“对了,”温良忽而想到了什么,“我们现在去搜,一间一间房间的搜,总能搜到的!二妹妹没穿衣裳,外头披了一件薄衫而已,那歹人如果就这么将她带出去,铁定会被人注意到。那采花贼若不想引人注意,最好的办法莫过于给她穿好衣裳再运出去,二妹妹不是留了信说那歹人是男扮女装么?既然如此,那歹人自己房间里必然有女子的衣裳,他必定会先将二妹妹带回房间换衣裳,我们去那些房间里挨个找,兴许还能找到二妹妹。”
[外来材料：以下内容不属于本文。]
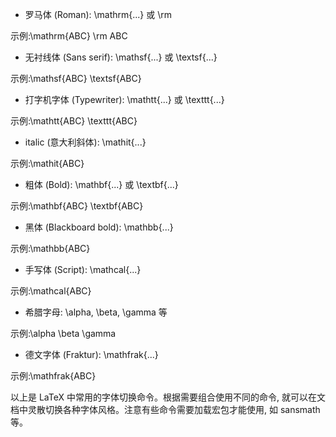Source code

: - 罗马体 (Roman): \mathrm{...} 或 \rm 

示例:\mathrm{ABC} \rm ABC

- 无衬线体 (Sans serif): \mathsf{...} 或 \textsf{...}

示例:\mathsf{ABC} \textsf{ABC} 

- 打字机字体 (Typewriter): \mathtt{...} 或 \texttt{...}

示例:\mathtt{ABC} \texttt{ABC}

- italic (意大利斜体): \mathit{...} 

示例:\mathit{ABC}

- 粗体 (Bold): \mathbf{...} 或 \textbf{...}

示例:\mathbf{ABC} \textbf{ABC}

- 黑体 (Blackboard bold): \mathbb{...} 

示例:\mathbb{ABC}

- 手写体 (Script): \mathcal{...}

示例:\mathcal{ABC}

- 希腊字母: \alpha, \beta, \gamma 等

示例:\alpha \beta \gamma

- 德文字体 (Fraktur): \mathfrak{...}

示例:\mathfrak{ABC} 

以上是 LaTeX 中常用的字体切换命令。根据需要组合使用不同的命令, 就可以在文档中灵散切换各种字体风格。注意有些命令需要加载宏包才能使用, 如 sansmath 等。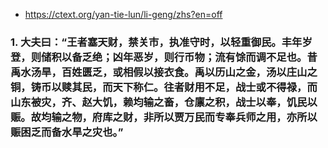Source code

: * https://ctext.org/yan-tie-lun/li-geng/zhs?en=off

### 1. 大夫曰：“王者塞天财，禁关市，执准守时，以轻重御民。丰年岁登，则储积以备乏绝；凶年恶岁，则行币物；流有馀而调不足也。昔禹水汤旱，百姓匮乏，或相假以接衣食。禹以历山之金，汤以庄山之铜，铸币以赎其民，而天下称仁。往者财用不足，战士或不得禄，而山东被灾，齐、赵大饥，赖均输之畜，仓廪之积，战士以奉，饥民以赈。故均输之物，府库之财，非所以贾万民而专奉兵师之用，亦所以赈困乏而备水旱之灾也。”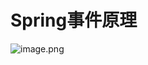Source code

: # Spring事件原理
![image.png](https://notes-pic-cjs.oss-cn-chengdu.aliyuncs.com/obsidian/20230611023533.png)
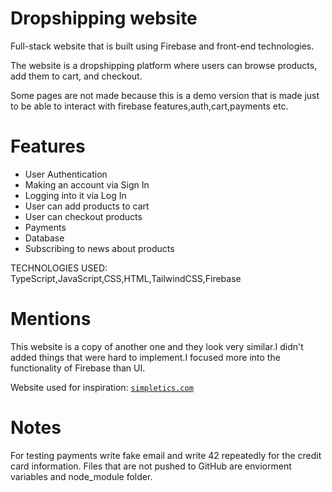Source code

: # Dropshipping website

Full-stack website that is built using Firebase and front-end technologies.

The website is a dropshipping platform where users can browse products, add them to cart, and checkout.

Some pages are not made because this is a demo version that is made just to be able to interact with firebase features,auth,cart,payments etc.

# Features

- User Authentication
- Making an account via Sign In
- Logging into it via Log In
- User can add products to cart
- User can checkout products
- Payments
- Database
- Subscribing to news about products

TECHNOLOGIES USED: TypeScript,JavaScript,CSS,HTML,TailwindCSS,Firebase

# Mentions

This website is a copy of another one and they look very similar.I didn't added things that were hard to implement.I focused more into the functionality of Firebase than UI.

Website used for inspiration: [`simpletics.com`](https://simpletics.com)

# Notes

For testing payments write fake email and write 42 repeatedly for the credit card information.
Files that are not pushed to GitHub are enviorment variables and node_module folder.
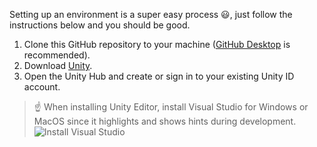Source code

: Setting up an environment is a super easy process 😃, just follow the instructions below and you should be good.

1. Clone this GitHub repository to your machine ([GitHub Desktop](https://desktop.github.com) is recommended).
2. Download [Unity](https://unity.com/download).
3. Open the Unity Hub and create or sign in to your existing Unity ID account.
> :point_up: When installing Unity Editor, install Visual Studio for Windows or MacOS since it highlights and shows hints during development. ![Install Visual Studio](https://github.com/dss0029/arenalighting-spring2023/blob/7f667b87dc3770caaec17bb4af2508f408f04716/assets/install_visual_studio.png)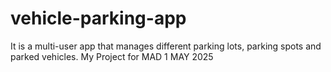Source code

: # vehicle-parking-app
It is a multi-user app  that manages different parking lots, parking spots and parked vehicles.  My Project for MAD 1 MAY 2025
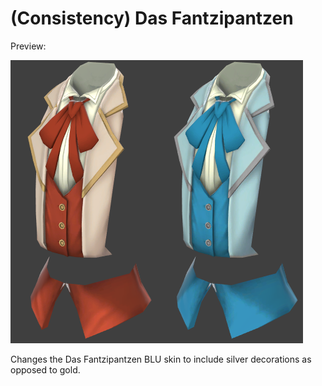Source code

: # (Consistency) Das Fantzipantzen

Preview: 

![Preview](Preview.png)

Changes the Das Fantzipantzen BLU skin to include silver decorations as opposed to gold.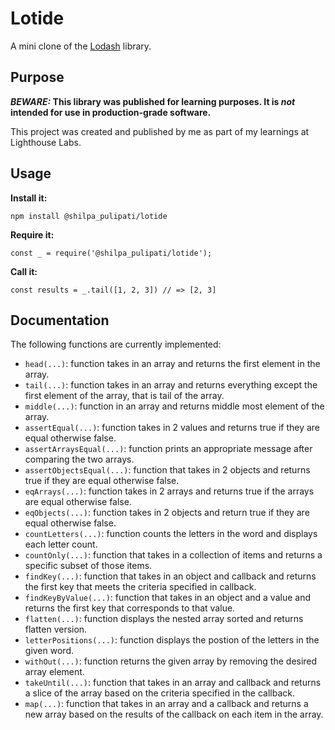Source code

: # Lotide

A mini clone of the [Lodash](https://lodash.com) library.

## Purpose

**_BEWARE:_ This library was published for learning purposes. It is _not_ intended for use in production-grade software.**

This project was created and published by me as part of my learnings at Lighthouse Labs. 

## Usage

**Install it:**

`npm install @shilpa_pulipati/lotide`

**Require it:**

`const _ = require('@shilpa_pulipati/lotide');`

**Call it:**

`const results = _.tail([1, 2, 3]) // => [2, 3]`

## Documentation

The following functions are currently implemented:

* `head(...)`: function takes in an array and returns the first element in the array.
* `tail(...)`:  function takes in an array and returns everything except the first element of the array, that is tail of the array.
* `middle(...)`: function in an array and returns middle most element of the array.
* `assertEqual(...)`: function takes in 2 values and returns true if they are equal otherwise false.
* `assertArraysEqual(...)`: function prints an appropriate message after comparing the two arrays.
* `assertObjectsEqual(...)`: function that takes in 2 objects and returns true if they are equal otherwise false.
* `eqArrays(...)`: function takes in 2 arrays and returns true if the arrays are equal otherwise false.
* `eqObjects(...)`: function takes in 2 objects and return true if they are equal otherwise false.
* `countLetters(...)`: function counts the letters in the word and displays each letter count.
* `countOnly(...)`: function that takes in a collection of items and returns a specific subset of those items.
* `findKey(...)`:  function that takes in an object and callback and returns the first key that meets the criteria specified in callback.
* `findKeyByValue(...)`: function that takes in an object and a value and returns the first key that corresponds to that value.
* `flatten(...)`: function displays the nested array sorted and returns flatten version.
* `letterPositions(...)`: function displays the postion of the letters in the given word.
* `withOut(...)`: function returns the given array by removing the desired array element.
* `takeUntil(...)`: function that takes in an array and callback and returns a slice of the array based on the criteria specified in the callback.
* `map(...)`: function that takes in an array and a callback and returns a new array based on the results of the callback on each item in the array.
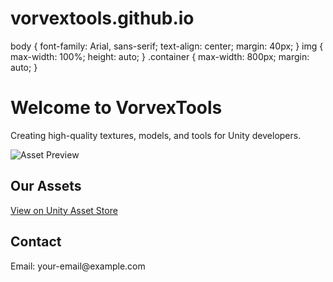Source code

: # vorvextools.github.io
<!DOCTYPE html>
<html lang="en">
<head>
        body { font-family: Arial, sans-serif; text-align: center; margin: 40px; }
        img { max-width: 100%; height: auto; }
        .container { max-width: 800px; margin: auto; }
    </style>
</head>
<body>
    <div class="container">
        <h1>Welcome to VorvexTools</h1>
        <p>Creating high-quality textures, models, and tools for Unity developers.</p>
        <img src="assets/preview.png" alt="Asset Preview">
        <h2>Our Assets</h2>
        <p><a href="https://assetstore.unity.com/publisher/yourpublisherid" target="_blank">View on Unity Asset Store</a></p>
        <h2>Contact</h2>
        <p>Email: your-email@example.com</p>
    </div>
</body>
</html>
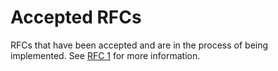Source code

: # Accepted RFCs

RFCs that have been accepted and are in the process of being implemented.
See [RFC 1](../final/0001-rfc-process.md) for more information.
霍茗摇头,沉声道:“我已经让田氏兄弟找遍了,整个驿馆都没有。一个成年男人想将一个十五六岁的少女带走,再容易不过,套上麻袋装作是扛米扛面,又或是把沈二小姐藏在菜堆里推出去都有可能。如今最要紧的是查出到底是什么人男扮女装来此处掠走了沈二小姐,男人假扮作女人,总会有些破绽。”
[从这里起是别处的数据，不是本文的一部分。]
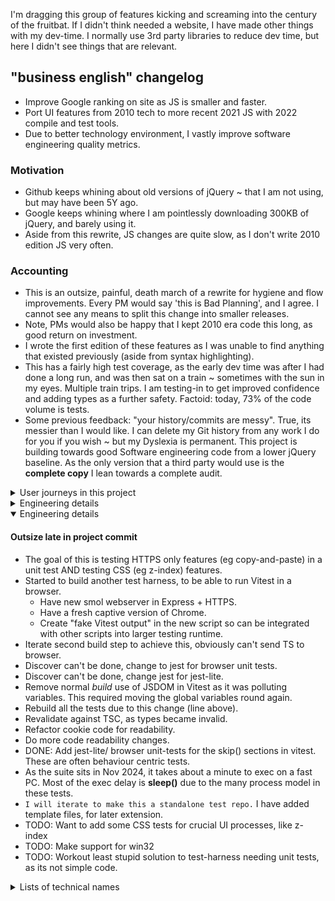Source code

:I'm dragging this group of features kicking and screaming into the century of the fruitbat.   If I didn't think needed a website, I have made other things with my dev-time.   I normally use 3rd party libraries to reduce dev time, but here I didn't see things that are relevant.  

## "business english" changelog

- Improve Google ranking on site as JS is smaller and faster.
- Port UI features from 2010 tech to more recent 2021 JS with 2022 compile and test tools.
- Due to better technology environment, I vastly improve software engineering quality metrics.

### Motivation

- Github keeps whining about old versions of jQuery ~ that I am not using, but may have been 5Y ago.
- Google keeps whining where I am pointlessly downloading 300KB of jQuery, and barely using it.
- Aside from this rewrite, JS changes are quite slow, as I don't write 2010 edition JS very often.

### Accounting

- This is an outsize, painful, death march of a rewrite for hygiene and flow improvements.  Every PM would say 'this is Bad Planning', and I agree.  I cannot see any means to split this change into smaller releases.
- Note, PMs would also be happy that I kept 2010 era code this long, as good return on investment.
- I wrote the first edition of these features as I was unable to find anything that existed previously (aside from syntax highlighting).  
- This has a fairly high test coverage, as the early dev time was after I had done a long run, and was then sat on a train ~ sometimes with the sun in my eyes.   Multiple train trips.  I am testing-in to get improved confidence and adding types as a further safety.   Factoid: today, 73% of the code volume is tests. 
- Some previous feedback: "your history/commits are messy".  True, its messier than I would like.  I can delete my Git history from any work I do for you if you wish ~ but my Dyslexia is permanent.  This project is building towards good Software engineering code from a lower jQuery baseline.  As the only version that a third party would use is the **complete copy** I lean towards a complete audit.   

<details>
<summary> User journeys in this project </summary>

### User journeys in this project

I am making a copy of the user interactions here (in the new project), as I would like to deprecate the older projects entirely.  There are some sample pages on my website, with stress on 'some', but I would like to avoid adding further samples here.  I can make links on this README...

- Adjacent articles 
	- User AJ deep links into my site from a search engine.
	- The target information is precise, but my boring site has enough meta information so this article seems relevant.  
	- AJ scans the longish page, the page content is organised, this is comfortable;  
	- however, this was the wrong article. 
	- but having read to the end, AJ sees a row of other articles.
	- The third one seems better to his needs, not what he typed into the search, and AJ starts to open it
	- when the mouse gets to the button, a tooltip appears showing the new page description; 
	- This is definitely what AJ needs, and clicks on the button.
	- New page loads and replaces the previous.
	- UX iteration: should I make this feature an infinite scroll of articles?  Currently the range of articles is clipped to what will fit on the screen,
	- UX iteration: the tooltips do no block mouse events, but people can't see this.  Translucence is bad for readability, but may indicate this.
    - UX note: categorisation was done my me.  It's possible other people may categorise differently.
- Fancy meta data on links
	- On a deep-link article, AJ is reading in detail, but needs authoritative sources to hand to management.
	- This site uses Harvard notation? But whilst hovering a link to see the URL, a rich link description appears.
	- AJ likes the convenience of this, it allows him to easily make an evaluation about the usefulness of the link to his needs. 
    - The links correlate with the text, which is good.
	- AJ feels more confident about the site that is clearly making it easy to depart if he wishes.
	- AJ wishes there was a copy link option, but he also thinks that he ought to read the links rather than send them to a director. 
	- Later he views the site from his phone, and discovers that the now-too-small links in the page are moved to a list at the end of the page.  Bonus.  This makes this page accessible.
	- UX: there are no hover actions on a phone, so the extra information is permanently displayed.
	- UX: There is a warning ~ mostly for the dev ~ when links are dead to the meta building script.  Cloudflare is the blocking action.
- SM/ share feature 
	- Whilst on the phone, AJ sees there has been some redesign for the smaller screen.
	- The row of SM links is now folded away,
	- AJ can see a "share" button, and uses this
	- and sees the previous list of SM.  Standard.  
	- But the first option is 'copy link' for the current article.  Useful.  But not relevant to current needs.
- 'Reading time' guide
	- On first impression AJ notes a fairly standard "reading time" guide.  This is useful but not that noteworthy.
	- It does mean that he sorts the order of his reading list for best use of time. 
- Effects
	- On a more code focussed page, AJ sees the links have been decorated with some sort of emoji.   The little logos for docs and Github.  Cute, improves readability, but again not significant.

</details>
<details>
<summary> Engineering details </summary>

## Engineering

Unlike many situations at work, there is no value and no attention for intermediate steps to be applied on this project.   I have a running platform, I will upgrade when the painful rewrite is complete.
In many places this project drags legacy "this code is good, it fixes this awkward oversight in that browser" to "this code is organised and tidy AND adds these UX features".  So this JS is now closer to how I write other languages.

My work sequence has been:

- port JS 1.6 to es2020
- ditch unused features, and improve readability/ English
- split into better modules
- port to typescript and better CSS/HTML
- add many tests using newer test framework
- split into better modules, refactor, and improve English again

Pls note English is my first language #leSigh.

### Engineering changelog

Software architecture
* This code is properly modular, with isolation and encapsulation
* None of this features are "long lived", they just tweak the document on page load
* This does show SRP, and layering
* This does show clear reporting on errors
* This doesn't have any global variables 
* With JS modules, there are less functions inside functions, so unit tests are easier and faster to build.   Improved unit-test coverage as it's now feasible (rather than behaviour testing).
* Early versions did have actual object composition, but I removed that as it made the types too complex
* this is not currently OO code, but would be when:
  - add single DocumentChange and  DataAdaptor interfaces and everything implements these
  - reduce the importance of "settings dicts", in favour of a more OO style setters
  - convert un-exported functions into private methods
* this code is not actual FP, but could be when:
  - drop any loops in favour of map() or forEach()
  - add other higher order functions, reducing fiddly branching
  - move module config to a function returning functions
  - there are no streams in this project, so nothing to lazily evaluate.  It doesn't make sense to stream the data files, as to make a complete page you need all the data.
* Sensible question: why doesn't this use Alpine, Stimulus or something (modern JS, and modules)?  I am trying to migrate the DOM fiddling sections over to CSS, and without those this code is small and not in a 3rd party framework.  This rewrite was to make everything SMALL. 

Notes:
- Functions tagged "PURE" do not effect the DOM, and tend to test quickly.
- **_NOTE_** Commits at the start of this project are completely meaningless, as it's just when I moved the code back to my dev machine. They are meaningless duration markers, rather than feature markers.
- Some of these unit tests are less meaningful than others, regrettably (running from Node).   It would be nice to setup test from a browser.  To *look* at the UX (as in, I am being the success / fail criterion), I did some manual testing
- Use new language features (ADD a few KB of source) without jQuery (DROP >300KB of source). Dropping jQuery, as "select downloaded features" feature has been removed from https://jquery.com
- Use TEST_ONLY symbols that expose entire module to unit tests.   Tree-shaking means these do not show in release builds and is a free feature of most build tools.   I didn't invent this structure, but I have used it ever since I started with JS modules, rather than plain JS.
- Proper TDD units, as I have better tools now (JS modules + a fake DOM), make code better ~ separately to, and above every other bullet point. WARN: Some tests cannot be run outside a real webrowser.
- Vastly improve English / readability of the code. Gain is separate to all other points.
- As all this code is made after a minimiser script is adopted, faction code more finely into logical modules. So it's more readable.
- As a very non-funny joke: the first two versions of the SM sharebar are legacy HTML, but very easy to unit-test. Now I have much better test tech and libraries and less good tests on this feature.
- Assuming this project is frozen on feature completion, I do not need an installer.   I will manually copy 1 compiled file to the static-host local-image.   This project may not have any rollbacks/ reverts, tests are mandated.   
- I have used a short term solution to minification, as I need to move forward.  XXX #FIXME
- As far as Vite is a _code bundler_, I need to make all these separate outcome files as separate configs.  I probably can reduce the amount of configs duplication at a later date.   To repeat for clarity, each generated file is a separate file to syntax high-lighting for other languages.  Note again via this library, CSS syntax highlighting isn't perfect. 
- There are some pages that I will need to retire or use CDN to host needed libraries.
- There isn't much logging, but logging is held to a wrapper, so I could jump to a centralised log (such as ELK) if I need to in future.
- My code has complex / unexpected behaviour if you change the DOM / document object without changing state.  This shouldn't be an issue outside tests, as this code doesn't support SSR presently.
- I want to reduce the amount of manually made snap-shot tests, as again it's a code smell (test and measure outcomes, not the recipe to achieve them, or the recipe is forced to be immutable).
- Minor gain for Google, I made the sliding window feature in Adjacent module this time, as I have more articles in each group.  This means unnecessary (not-rendered) nodes are not added to the HTML.  My rebuild of the Adjacent HTML is also smaller.  
- As this lump of JS is a single project rather than 6, there are less control flags needed.  This makes the code a bit simpler.
- This has a function equivalent to `int main(int argc, char * argv[])`, called _core_.  This is allowed to have a high volume and complexity as it wraps *all the other* methods.  As an architecture detail, this isn't avoidable.
- The highlight source is now in TS, as I found the type definitions.
- The process of expanding the number of tools in this project is adding features, but also acting as a lint as it shows small oversights.
- Note I added a UI feature that added extra HTML, but this didn't invalidate any of the unit-tests.
- I am adding search params for testing, rather than a Mock, as I may want to use them during QA
- It is expensive [in devtime] to create keyboard events in a different tab/ window.
- Why do I not tidy-up unused vars in this code base?  Most are in unit tests, its better readability if *standard* args are present, IMO (Promises, forEach or map etc)
- I think that most people do not need a commit for lint/prettier changes.  BUT I do this so I can see what changes /I/ made easily.  Occasionally lint tools product non-compilable changes, but this is rare.  If all the commits are squashed together with `rebase`, it's a nul-point difference.   

#### Metrics that are important to goals

- OLD TECH:: 
  - first bundle: 1MB flat
  - second bundle (smaller stdlib): 670KB
  - above but with with minify: 361KB
  - above but with dead code removal: 250KB
- NEW TECH (ignoring unit tests)::
  - complete build: 75KB flat files
  - above with with minification: 23KB
  - Note dead code removal didn't make any impact here, as tree shaking works properly now
  - above with gzip: 9KB   
    - UPDATE: due to further features, I have crept over the 10k boundary &lt;Meme: "so it begins"&gt;
  - I think I have perfect feature match, and new solution is 4% of volume of previous solution.

</details>
<details open>
<summary> Engineering details </summary>

#### Outsize late in project commit
- The goal of this is testing HTTPS only features (eg copy-and-paste) in a unit test AND testing CSS (eg z-index) features.
- Started to build another test harness, to be able to run Vitest in a browser.
   - Have new smol webserver in Express + HTTPS.
   - Have a fresh captive version of Chrome.
   - Create "fake Vitest output" in the new script so can be integrated with other scripts into larger testing runtime.
- Iterate second build step to achieve this, obviously can't send TS to browser.
- Discover can't be done, change to jest for browser unit tests.
- Discover can't be done, change jest for jest-lite.
- Remove normal *build* use of JSDOM in Vitest as it was polluting variables.  This required moving the global variables round again.
- Rebuild all the tests due to this change (line above).
- Revalidate against TSC, as types became invalid.
- Refactor cookie code for readability.
- Do more code readability changes.
- DONE: Add jest-lite/ browser unit-tests for the skip() sections in vitest.  These are often behaviour centric tests.
- As the suite sits in Nov 2024, it takes about a minute to exec on a fast PC.   Most of the exec delay is **sleep()** due to the many process model in these tests.
- `I will iterate to make this a standalone test repo.`  I have added template files, for later extension.  
- TODO: Want to add some CSS tests for crucial UI processes, like z-index
- TODO: Make support for win32
- TODO: Workout least stupid solution to test-harness needing unit tests, as its not simple code.

</details>
<details>
<summary> Lists of technical names </summary>
#### values for 'NODE_ENV'
- development ~ used at runtime, in tests
- web-test ~ used at compile time, to make tests (affects linked libraries), '''RARE'''
- production ~ includes less libraries, used at build time and runtime

#### Known URL params that this code processes

- ''first'' string - only used in the group-indexes articles
- ''debug'' boolean - adjusts how many log messages are written
- ''width'' number - adds a fake width to the browser
- ''mobile'' boolean - force interpretation of current machine as a mobile device. Boolean value. In unit tests this MUST BE SET, as JSdom isn't a phone
- ''select'' - enable select and word count feature

#### Known CSS containers that this code processes

- .popOverWidget
- .tabsComponent
- .shareMenu
- .addReading
- .addArrow
- .addBashSamples
- .adjacentGroup 
- .addReferences
- .showBiblioErrors - this turns the broken link alert ON, which is OFF before all the content is downloaded
- .screenDocs - suppress DETAILS expansion on page load, as these are full width docs 
- .maquette - do not apply any effects ~ like DETAILS ~ to code demos
- Basic Containers
- .lotsOfWords
- .halferWords
- .fewWords
-
- **Please ensure .sr-only is defined (from bootstrap)**
</details>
说起男扮女装,温良忽而想到了一个人,她和霍茗对视了一眼,霍茗淡淡道:“不对。”
温良蹲在地上歪了歪脑袋,不解道:“为什么不对?驿馆周围都有人把守,能这样随意出入翻窗的人,一定是驿馆里面的人,一个女人却长得那般高,身材虽然袅娜,可是声音听起来却不大正常。她怎么看都透着一股诡异劲儿。再说,能那样快的在马车上做手脚的,想来也只有可能是驿馆里面的人了罢?”
温良说着,伸出两根手指捏住霍茗的衣袂往下拽了拽,霍茗修长的睫毛抖了抖,忽而撇过头不去看她,反而看着窗外道:“不是她,她并非男扮女装。”
温良见他莫名其妙的错开视线,更加费解,捅了捅他,道:“你看着外面作甚?你在看什么?”
霍茗顿了顿,道:“风景……”
温良一时心下奇怪,探出半个头去看,窗外一片漆黑、空无一物……
温良目光诡异的看了一眼霍茗,心道,他果然不大正常!
霍茗这条路走不通,就只能从霍元朗这里进攻了,温良转头看向霍元朗。霍元朗本就对自己没发现沈潋滟被挟持一事心里颇为愤懑,见温良看过来,便道:“沈夫人、沈大小姐,我一个大老爷们,让沈潋滟当着我面被绑走,我的错!我自己担着!要杀要剐随你便!”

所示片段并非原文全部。